→ MATERIAL SUPPLIED:

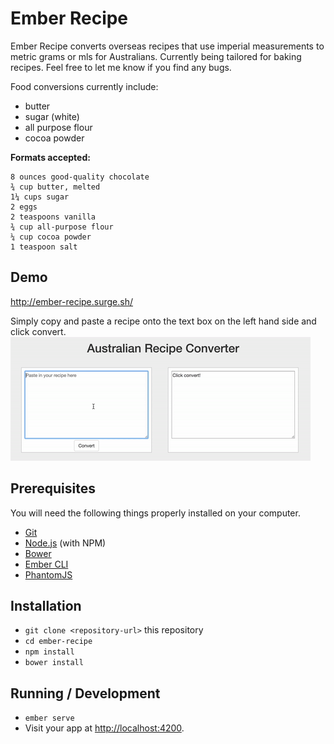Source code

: # Ember Recipe
Ember Recipe converts overseas recipes that use imperial measurements to metric grams or mls for Australians. Currently being tailored for baking recipes. Feel free to let me know if you find any bugs.

Food conversions currently include:
* butter
* sugar (white)
* all purpose flour
* cocoa powder

**Formats accepted:** 

```
8 ounces good-quality chocolate 
¾ cup butter, melted
1¼ cups sugar
2 eggs
2 teaspoons vanilla
¾ cup all-purpose flour
¼ cup cocoa powder
1 teaspoon salt
```


## Demo
http://ember-recipe.surge.sh/

Simply copy and paste a recipe onto the text box on the left hand side and click convert.
![Demo](/giphy.gif)

## Prerequisites

You will need the following things properly installed on your computer.

* [Git](https://git-scm.com/)
* [Node.js](https://nodejs.org/) (with NPM)
* [Bower](https://bower.io/)
* [Ember CLI](https://ember-cli.com/)
* [PhantomJS](http://phantomjs.org/)

## Installation

* `git clone <repository-url>` this repository
* `cd ember-recipe`
* `npm install`
* `bower install`

## Running / Development

* `ember serve`
* Visit your app at [http://localhost:4200](http://localhost:4200).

→ YOUR OBJECTIVE:
Say only the number of lines of the data above in which the string "flour" occurs.

→ RESULT FOR THIS EXERCISE:
2